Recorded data
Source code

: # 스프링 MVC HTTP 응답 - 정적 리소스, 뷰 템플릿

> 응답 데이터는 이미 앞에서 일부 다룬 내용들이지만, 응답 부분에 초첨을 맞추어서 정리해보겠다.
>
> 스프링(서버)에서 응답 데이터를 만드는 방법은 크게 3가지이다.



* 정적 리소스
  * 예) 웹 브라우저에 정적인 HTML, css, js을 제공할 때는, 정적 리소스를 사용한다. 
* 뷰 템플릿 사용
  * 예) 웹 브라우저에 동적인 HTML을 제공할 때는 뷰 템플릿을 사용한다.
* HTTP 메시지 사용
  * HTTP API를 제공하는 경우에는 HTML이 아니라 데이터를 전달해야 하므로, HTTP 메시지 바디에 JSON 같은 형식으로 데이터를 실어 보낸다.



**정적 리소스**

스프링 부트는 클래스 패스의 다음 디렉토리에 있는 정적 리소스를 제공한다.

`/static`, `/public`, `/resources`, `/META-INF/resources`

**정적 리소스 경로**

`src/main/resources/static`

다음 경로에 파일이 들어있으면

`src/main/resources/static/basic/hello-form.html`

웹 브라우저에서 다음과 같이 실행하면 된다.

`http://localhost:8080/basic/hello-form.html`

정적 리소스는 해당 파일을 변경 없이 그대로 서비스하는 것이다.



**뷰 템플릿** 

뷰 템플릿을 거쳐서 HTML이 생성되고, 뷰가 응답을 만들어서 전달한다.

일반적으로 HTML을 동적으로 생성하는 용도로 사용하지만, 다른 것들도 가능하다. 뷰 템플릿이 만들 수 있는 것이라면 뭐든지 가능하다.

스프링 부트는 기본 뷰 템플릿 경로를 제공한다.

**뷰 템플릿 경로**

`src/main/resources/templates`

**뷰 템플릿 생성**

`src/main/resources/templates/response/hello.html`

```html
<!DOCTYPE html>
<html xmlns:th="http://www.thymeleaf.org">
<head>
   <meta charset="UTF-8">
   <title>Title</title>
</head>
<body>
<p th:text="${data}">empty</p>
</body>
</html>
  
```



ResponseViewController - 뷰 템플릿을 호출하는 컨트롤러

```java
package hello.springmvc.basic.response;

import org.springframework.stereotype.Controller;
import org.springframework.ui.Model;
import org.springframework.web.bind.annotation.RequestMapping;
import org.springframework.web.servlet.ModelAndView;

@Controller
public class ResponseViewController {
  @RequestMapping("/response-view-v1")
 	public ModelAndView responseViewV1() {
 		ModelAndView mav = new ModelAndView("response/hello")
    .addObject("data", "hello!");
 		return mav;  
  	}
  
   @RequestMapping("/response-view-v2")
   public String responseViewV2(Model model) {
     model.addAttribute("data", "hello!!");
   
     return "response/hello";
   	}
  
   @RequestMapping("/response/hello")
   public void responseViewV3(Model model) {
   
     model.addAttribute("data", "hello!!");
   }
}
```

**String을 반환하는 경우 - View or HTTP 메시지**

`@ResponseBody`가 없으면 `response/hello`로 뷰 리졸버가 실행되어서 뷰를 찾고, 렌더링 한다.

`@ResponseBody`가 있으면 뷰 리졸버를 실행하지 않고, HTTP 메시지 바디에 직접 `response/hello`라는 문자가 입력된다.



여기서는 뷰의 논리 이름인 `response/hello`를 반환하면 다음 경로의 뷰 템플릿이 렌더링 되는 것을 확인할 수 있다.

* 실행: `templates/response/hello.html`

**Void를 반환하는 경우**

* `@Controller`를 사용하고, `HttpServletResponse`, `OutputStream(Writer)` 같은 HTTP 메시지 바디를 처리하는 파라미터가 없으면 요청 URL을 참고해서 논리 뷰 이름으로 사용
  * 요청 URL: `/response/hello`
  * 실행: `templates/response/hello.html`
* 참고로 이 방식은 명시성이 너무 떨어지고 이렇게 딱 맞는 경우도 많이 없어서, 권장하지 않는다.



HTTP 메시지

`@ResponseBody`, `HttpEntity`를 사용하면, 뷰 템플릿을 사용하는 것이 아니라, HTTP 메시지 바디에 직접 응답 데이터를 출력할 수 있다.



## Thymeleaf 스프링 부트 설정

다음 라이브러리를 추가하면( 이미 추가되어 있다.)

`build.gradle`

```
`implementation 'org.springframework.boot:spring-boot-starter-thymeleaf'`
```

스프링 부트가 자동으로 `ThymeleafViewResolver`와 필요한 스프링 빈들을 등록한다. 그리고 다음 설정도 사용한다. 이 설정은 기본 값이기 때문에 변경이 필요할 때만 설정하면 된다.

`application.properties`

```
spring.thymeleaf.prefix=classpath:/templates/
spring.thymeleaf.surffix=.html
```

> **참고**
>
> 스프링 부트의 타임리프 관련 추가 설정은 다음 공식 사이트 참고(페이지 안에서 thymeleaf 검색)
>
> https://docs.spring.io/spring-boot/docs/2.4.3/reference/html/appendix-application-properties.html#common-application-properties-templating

* * *

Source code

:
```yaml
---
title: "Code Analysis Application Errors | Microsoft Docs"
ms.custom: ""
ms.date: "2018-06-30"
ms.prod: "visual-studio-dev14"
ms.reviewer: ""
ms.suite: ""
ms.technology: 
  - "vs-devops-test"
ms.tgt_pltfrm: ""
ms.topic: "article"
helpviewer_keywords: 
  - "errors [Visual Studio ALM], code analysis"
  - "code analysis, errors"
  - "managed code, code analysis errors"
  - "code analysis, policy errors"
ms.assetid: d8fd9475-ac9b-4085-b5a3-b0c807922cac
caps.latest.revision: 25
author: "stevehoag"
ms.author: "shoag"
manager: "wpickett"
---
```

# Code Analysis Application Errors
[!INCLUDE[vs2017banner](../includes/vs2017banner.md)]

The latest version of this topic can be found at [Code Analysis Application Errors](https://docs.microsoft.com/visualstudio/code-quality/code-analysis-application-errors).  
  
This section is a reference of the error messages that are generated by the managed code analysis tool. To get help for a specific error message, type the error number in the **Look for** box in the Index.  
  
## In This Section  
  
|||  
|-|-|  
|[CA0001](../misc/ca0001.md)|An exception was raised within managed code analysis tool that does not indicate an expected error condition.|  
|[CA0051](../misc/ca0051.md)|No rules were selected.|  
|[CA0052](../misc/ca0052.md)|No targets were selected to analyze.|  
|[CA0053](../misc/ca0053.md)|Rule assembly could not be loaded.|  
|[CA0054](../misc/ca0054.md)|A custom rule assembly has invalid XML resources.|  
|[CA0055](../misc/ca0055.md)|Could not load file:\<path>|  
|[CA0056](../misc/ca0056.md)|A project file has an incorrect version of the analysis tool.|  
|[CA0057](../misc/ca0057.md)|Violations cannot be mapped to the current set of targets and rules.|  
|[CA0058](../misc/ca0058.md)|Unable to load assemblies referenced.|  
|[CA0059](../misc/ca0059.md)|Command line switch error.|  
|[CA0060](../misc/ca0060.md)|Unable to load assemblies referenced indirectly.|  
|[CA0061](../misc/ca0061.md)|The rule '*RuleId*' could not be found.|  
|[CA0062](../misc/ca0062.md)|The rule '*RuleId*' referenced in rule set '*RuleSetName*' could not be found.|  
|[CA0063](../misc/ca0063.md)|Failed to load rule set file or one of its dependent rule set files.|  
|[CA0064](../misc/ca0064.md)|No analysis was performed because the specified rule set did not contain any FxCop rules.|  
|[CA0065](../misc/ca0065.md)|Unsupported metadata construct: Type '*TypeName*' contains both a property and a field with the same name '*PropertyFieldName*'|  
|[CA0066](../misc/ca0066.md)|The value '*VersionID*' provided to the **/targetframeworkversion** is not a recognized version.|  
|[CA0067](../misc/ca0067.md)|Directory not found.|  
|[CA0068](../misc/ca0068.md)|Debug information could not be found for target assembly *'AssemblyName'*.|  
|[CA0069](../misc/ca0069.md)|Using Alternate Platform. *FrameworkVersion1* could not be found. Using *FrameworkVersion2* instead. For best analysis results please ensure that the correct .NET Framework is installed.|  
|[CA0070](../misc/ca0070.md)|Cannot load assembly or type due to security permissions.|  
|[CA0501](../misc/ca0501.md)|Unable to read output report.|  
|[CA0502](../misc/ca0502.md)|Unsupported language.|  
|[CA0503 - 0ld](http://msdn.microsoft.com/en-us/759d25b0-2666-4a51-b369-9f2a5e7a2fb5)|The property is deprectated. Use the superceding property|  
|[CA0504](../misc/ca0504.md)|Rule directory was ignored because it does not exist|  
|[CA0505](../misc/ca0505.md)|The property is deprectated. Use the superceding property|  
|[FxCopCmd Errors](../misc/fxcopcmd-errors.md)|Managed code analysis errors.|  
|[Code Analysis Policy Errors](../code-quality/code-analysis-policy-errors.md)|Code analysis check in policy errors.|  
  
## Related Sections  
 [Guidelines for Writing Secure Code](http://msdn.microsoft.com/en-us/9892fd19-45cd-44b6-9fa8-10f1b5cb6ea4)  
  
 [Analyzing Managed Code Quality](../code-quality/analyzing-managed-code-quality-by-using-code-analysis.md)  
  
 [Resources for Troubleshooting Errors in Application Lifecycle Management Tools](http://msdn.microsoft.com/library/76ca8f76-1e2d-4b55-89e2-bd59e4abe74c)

ACTIVITY: Set aside each line above that includes the string "custom" and report it.

RESULT OF THIS EXERCISE:
ms.custom: ""
|[CA0054](../misc/ca0054.md)|A custom rule assembly has invalid XML resources.|  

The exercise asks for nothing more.